Is it not a pressing issue requiring alternatives, since the ?matter_list? object already behaves like a list, and I am just looking for a way to present a native R list (VECSXP) when a regular list is required.

In this case (in my typical use case), the ?matter_list? is homogenous and I use it like a ragged array; however, in general each element could be a different atomic vector type (specifically raw, logical, integer, or double).

Here, as.altrep() is an S4 method for converting my custom ?matter?-class out-of-memory objects into their native R representations using ALTREP.

Seems to work well for the ?matter' vectors, matrices, and arrays, where it just .Call()s my C function for making the corresponding ALTREP object, but the lists were giving me trouble because there I use lapply() to extract and uncompress the ?matter_list? metadata for each list element into a separate S4 ?matter_vec? out-of-memory vector, each of which is then used to create an ALTREP object for the corresponding list element. So it gets costly...

The cost is mostly in re-creating all of the metadata as regular R objects that end up occupying the R_altrep_data1() spot for all of the individual list elements. If I could make an ALTREP list, I could leave the metadata as-is and avoid all of that.

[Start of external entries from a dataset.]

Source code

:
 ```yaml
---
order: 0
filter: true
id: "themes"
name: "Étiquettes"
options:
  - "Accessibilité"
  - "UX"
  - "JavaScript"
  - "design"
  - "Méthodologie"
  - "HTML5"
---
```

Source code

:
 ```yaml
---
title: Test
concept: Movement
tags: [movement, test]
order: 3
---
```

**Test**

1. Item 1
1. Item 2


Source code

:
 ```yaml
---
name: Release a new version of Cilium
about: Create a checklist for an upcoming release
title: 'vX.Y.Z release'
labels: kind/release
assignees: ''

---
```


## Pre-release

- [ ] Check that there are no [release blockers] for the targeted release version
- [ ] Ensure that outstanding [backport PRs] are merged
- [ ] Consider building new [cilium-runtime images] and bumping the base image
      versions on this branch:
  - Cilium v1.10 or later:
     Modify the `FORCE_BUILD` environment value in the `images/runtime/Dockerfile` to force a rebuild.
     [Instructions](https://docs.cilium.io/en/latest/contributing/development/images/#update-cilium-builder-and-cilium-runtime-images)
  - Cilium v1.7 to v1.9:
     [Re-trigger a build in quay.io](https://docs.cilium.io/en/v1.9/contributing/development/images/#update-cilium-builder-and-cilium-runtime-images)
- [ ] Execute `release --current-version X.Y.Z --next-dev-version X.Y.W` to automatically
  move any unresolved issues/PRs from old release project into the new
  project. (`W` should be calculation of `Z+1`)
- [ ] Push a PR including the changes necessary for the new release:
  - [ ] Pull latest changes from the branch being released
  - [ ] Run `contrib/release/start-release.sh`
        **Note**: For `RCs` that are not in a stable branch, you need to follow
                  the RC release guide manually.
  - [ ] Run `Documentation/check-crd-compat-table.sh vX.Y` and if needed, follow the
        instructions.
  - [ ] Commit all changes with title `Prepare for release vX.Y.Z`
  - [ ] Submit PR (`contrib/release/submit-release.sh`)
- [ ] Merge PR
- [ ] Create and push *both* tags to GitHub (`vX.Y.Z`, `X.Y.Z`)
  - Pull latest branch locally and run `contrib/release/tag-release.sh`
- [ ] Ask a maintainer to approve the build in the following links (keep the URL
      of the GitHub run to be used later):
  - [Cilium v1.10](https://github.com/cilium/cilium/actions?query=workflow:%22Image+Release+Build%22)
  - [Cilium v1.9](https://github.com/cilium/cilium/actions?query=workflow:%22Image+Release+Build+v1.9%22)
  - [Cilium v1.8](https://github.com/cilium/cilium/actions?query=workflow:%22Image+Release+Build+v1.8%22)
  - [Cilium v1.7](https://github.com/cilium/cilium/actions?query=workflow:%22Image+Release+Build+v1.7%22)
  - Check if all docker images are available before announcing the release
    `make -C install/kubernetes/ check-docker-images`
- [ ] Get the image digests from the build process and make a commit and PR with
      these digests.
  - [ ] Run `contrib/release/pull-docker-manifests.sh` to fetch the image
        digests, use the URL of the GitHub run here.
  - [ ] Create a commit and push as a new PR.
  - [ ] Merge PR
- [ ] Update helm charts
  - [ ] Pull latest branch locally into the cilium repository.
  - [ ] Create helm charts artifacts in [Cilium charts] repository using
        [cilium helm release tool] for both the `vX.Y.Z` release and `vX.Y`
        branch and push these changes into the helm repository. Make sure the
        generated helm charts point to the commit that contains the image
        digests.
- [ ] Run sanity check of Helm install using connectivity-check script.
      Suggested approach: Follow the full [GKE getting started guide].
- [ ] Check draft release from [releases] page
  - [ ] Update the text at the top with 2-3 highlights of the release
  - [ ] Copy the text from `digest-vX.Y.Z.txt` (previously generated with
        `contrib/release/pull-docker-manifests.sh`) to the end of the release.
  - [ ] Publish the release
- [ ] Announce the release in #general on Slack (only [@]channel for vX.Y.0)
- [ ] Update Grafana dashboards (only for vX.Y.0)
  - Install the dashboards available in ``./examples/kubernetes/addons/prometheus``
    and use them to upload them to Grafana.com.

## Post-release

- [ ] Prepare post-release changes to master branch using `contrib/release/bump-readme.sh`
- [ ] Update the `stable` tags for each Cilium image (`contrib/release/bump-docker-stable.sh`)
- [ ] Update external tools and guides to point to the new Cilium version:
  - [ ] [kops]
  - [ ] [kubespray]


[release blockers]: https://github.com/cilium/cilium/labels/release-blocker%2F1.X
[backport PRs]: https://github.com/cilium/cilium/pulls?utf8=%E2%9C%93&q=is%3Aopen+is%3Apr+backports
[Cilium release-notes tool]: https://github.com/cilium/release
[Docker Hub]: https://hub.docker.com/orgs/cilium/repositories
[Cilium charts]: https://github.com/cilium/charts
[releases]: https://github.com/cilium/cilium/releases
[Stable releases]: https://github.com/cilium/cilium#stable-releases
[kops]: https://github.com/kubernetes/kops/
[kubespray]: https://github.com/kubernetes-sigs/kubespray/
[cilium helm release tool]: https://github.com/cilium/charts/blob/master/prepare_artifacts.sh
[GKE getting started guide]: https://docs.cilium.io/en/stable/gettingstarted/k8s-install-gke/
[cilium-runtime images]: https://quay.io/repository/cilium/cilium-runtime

Anyway, not a pressing issue for me either, just something I noticed where having an ALTREP list could be useful, so I was wondering if it was in the plans, which Luke answered.

Thanks,

-Kylie
On Jul 23, 2019, at 8:27 PM, Gabriel Becker <gabembecker at gmail.com<mailto:gabembecker at gmail.com>> wrote:
Hi Kylie,

Is it a list with only numerics in it? (I only see REALSXPs there, but obviously inspect isn't showing all of them). If so, you could load it up into one big vector and then also keep partitioning information around. Bioconductor does this (see ?IRanges::CompressedList ). The potential benefit here being that the underlying large vector could then be a big out-of-memory altrep. How helpful this would be depends somewhat on what you want to do with it, of course, but it is something that comes to mind.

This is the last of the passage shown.